Listed entries Start Marker
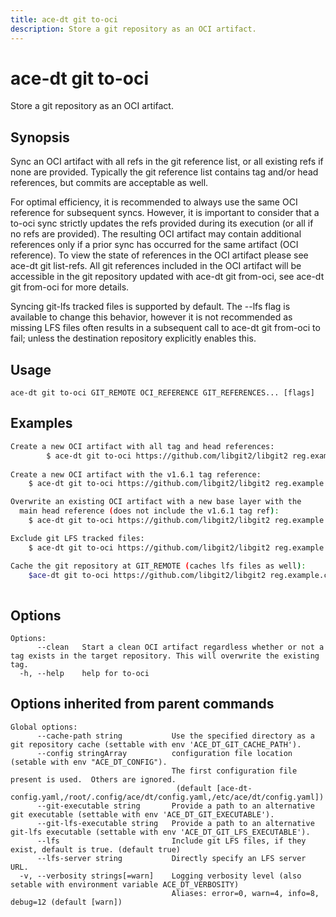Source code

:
 ```yaml
---
title: ace-dt git to-oci
description: Store a git repository as an OCI artifact.
---
```


<!--
This documentation is auto generated by a script.
Please do not edit this file directly.
-->

<!-- markdownlint-disable-next-line single-title -->
# ace-dt git to-oci

Store a git repository as an OCI artifact.

## Synopsis

Sync an OCI artifact with all refs in the git reference list, or all existing refs if none are provided. Typically the git reference list contains tag and/or head references, but commits are acceptable as well.
		
For optimal efficiency, it is recommended to always use the same OCI reference for subsequent syncs. However, it is important to consider that a to-oci sync strictly updates the refs provided during its execution (or all if no refs are provided). The resulting OCI artifact may contain additional references only if a prior sync has occurred for the same artifact (OCI reference). To view the state of references in the OCI artifact please see ace-dt git list-refs. All git references included in the OCI artifact will be accessible in the git repository updated with ace-dt git from-oci, see ace-dt git from-oci for more details.

Syncing git-lfs tracked files is supported by default. The --lfs flag is available to change this behavior, however it is not recommended as missing LFS files often results in a subsequent call to ace-dt git from-oci to fail; unless the destination repository explicitly enables this. 

## Usage

```plaintext
ace-dt git to-oci GIT_REMOTE OCI_REFERENCE GIT_REFERENCES... [flags]
```

## Examples

```sh
Create a new OCI artifact with all tag and head references:
		$ ace-dt git to-oci https://github.com/libgit2/libgit2 reg.example.com/my/libgit2:sync
		
Create a new OCI artifact with the v1.6.1 tag reference:
    $ ace-dt git to-oci https://github.com/libgit2/libgit2 reg.example.com/my/libgit2:sync v1.6.1

Overwrite an existing OCI artifact with a new base layer with the 
  main head reference (does not include the v1.6.1 tag ref):
    $ ace-dt git to-oci https://github.com/libgit2/libgit2 reg.example.com/my/libgit2:sync main --clean

Exclude git LFS tracked files:
    $ ace-dt git to-oci https://github.com/libgit2/libgit2 reg.example.com/my/libgit2:sync main --lfs=false

Cache the git repository at GIT_REMOTE (caches lfs files as well):
    $ace-dt git to-oci https://github.com/libgit2/libgit2 reg.example.com/my/libgit2:sync main --cache-path CACHE_PATH
		
```

## Options

```plaintext
Options:
      --clean   Start a clean OCI artifact regardless whether or not a tag exists in the target repository. This will overwrite the existing tag.
  -h, --help    help for to-oci
```

## Options inherited from parent commands

```plaintext
Global options:
      --cache-path string           Use the specified directory as a git repository cache (settable with env 'ACE_DT_GIT_CACHE_PATH').
      --config stringArray          configuration file location (setable with env "ACE_DT_CONFIG").
                                    The first configuration file present is used.  Others are ignored.
                                     (default [ace-dt-config.yaml,/root/.config/ace/dt/config.yaml,/etc/ace/dt/config.yaml])
      --git-executable string       Provide a path to an alternative git executable (settable with env 'ACE_DT_GIT_EXECUTABLE').
      --git-lfs-executable string   Provide a path to an alternative git-lfs executable (settable with env 'ACE_DT_GIT_LFS_EXECUTABLE').
      --lfs                         Include git LFS files, if they exist, default is true. (default true)
      --lfs-server string           Directly specify an LFS server URL.
  -v, --verbosity strings[=warn]    Logging verbosity level (also setable with environment variable ACE_DT_VERBOSITY)
                                    Aliases: error=0, warn=4, info=8, debug=12 (default [warn])
```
Listed entries End Marker
**What needs to be done**
All of the listing should be transcribed exactly, but none of its images.

**Response to this task**
Source code

:
 ```yaml
---
title: ace-dt git to-oci
description: Store a git repository as an OCI artifact.
---
```


<!--
This documentation is auto generated by a script.
Please do not edit this file directly.
-->

<!-- markdownlint-disable-next-line single-title -->
# ace-dt git to-oci

Store a git repository as an OCI artifact.

## Synopsis

Sync an OCI artifact with all refs in the git reference list, or all existing refs if none are provided. Typically the git reference list contains tag and/or head references, but commits are acceptable as well.
		
For optimal efficiency, it is recommended to always use the same OCI reference for subsequent syncs. However, it is important to consider that a to-oci sync strictly updates the refs provided during its execution (or all if no refs are provided). The resulting OCI artifact may contain additional references only if a prior sync has occurred for the same artifact (OCI reference). To view the state of references in the OCI artifact please see ace-dt git list-refs. All git references included in the OCI artifact will be accessible in the git repository updated with ace-dt git from-oci, see ace-dt git from-oci for more details.

Syncing git-lfs tracked files is supported by default. The --lfs flag is available to change this behavior, however it is not recommended as missing LFS files often results in a subsequent call to ace-dt git from-oci to fail; unless the destination repository explicitly enables this. 

## Usage

```plaintext
ace-dt git to-oci GIT_REMOTE OCI_REFERENCE GIT_REFERENCES... [flags]
```

## Examples

```sh
Create a new OCI artifact with all tag and head references:
		$ ace-dt git to-oci https://github.com/libgit2/libgit2 reg.example.com/my/libgit2:sync
		
Create a new OCI artifact with the v1.6.1 tag reference:
    $ ace-dt git to-oci https://github.com/libgit2/libgit2 reg.example.com/my/libgit2:sync v1.6.1

Overwrite an existing OCI artifact with a new base layer with the 
  main head reference (does not include the v1.6.1 tag ref):
    $ ace-dt git to-oci https://github.com/libgit2/libgit2 reg.example.com/my/libgit2:sync main --clean

Exclude git LFS tracked files:
    $ ace-dt git to-oci https://github.com/libgit2/libgit2 reg.example.com/my/libgit2:sync main --lfs=false

Cache the git repository at GIT_REMOTE (caches lfs files as well):
    $ace-dt git to-oci https://github.com/libgit2/libgit2 reg.example.com/my/libgit2:sync main --cache-path CACHE_PATH
		
```

## Options

```plaintext
Options:
      --clean   Start a clean OCI artifact regardless whether or not a tag exists in the target repository. This will overwrite the existing tag.
  -h, --help    help for to-oci
```

## Options inherited from parent commands

```plaintext
Global options:
      --cache-path string           Use the specified directory as a git repository cache (settable with env 'ACE_DT_GIT_CACHE_PATH').
      --config stringArray          configuration file location (setable with env "ACE_DT_CONFIG").
                                    The first configuration file present is used.  Others are ignored.
                                     (default [ace-dt-config.yaml,/root/.config/ace/dt/config.yaml,/etc/ace/dt/config.yaml])
      --git-executable string       Provide a path to an alternative git executable (settable with env 'ACE_DT_GIT_EXECUTABLE').
      --git-lfs-executable string   Provide a path to an alternative git-lfs executable (settable with env 'ACE_DT_GIT_LFS_EXECUTABLE').
      --lfs                         Include git LFS files, if they exist, default is true. (default true)
      --lfs-server string           Directly specify an LFS server URL.
  -v, --verbosity strings[=warn]    Logging verbosity level (also setable with environment variable ACE_DT_VERBOSITY)
                                    Aliases: error=0, warn=4, info=8, debug=12 (default [warn])
```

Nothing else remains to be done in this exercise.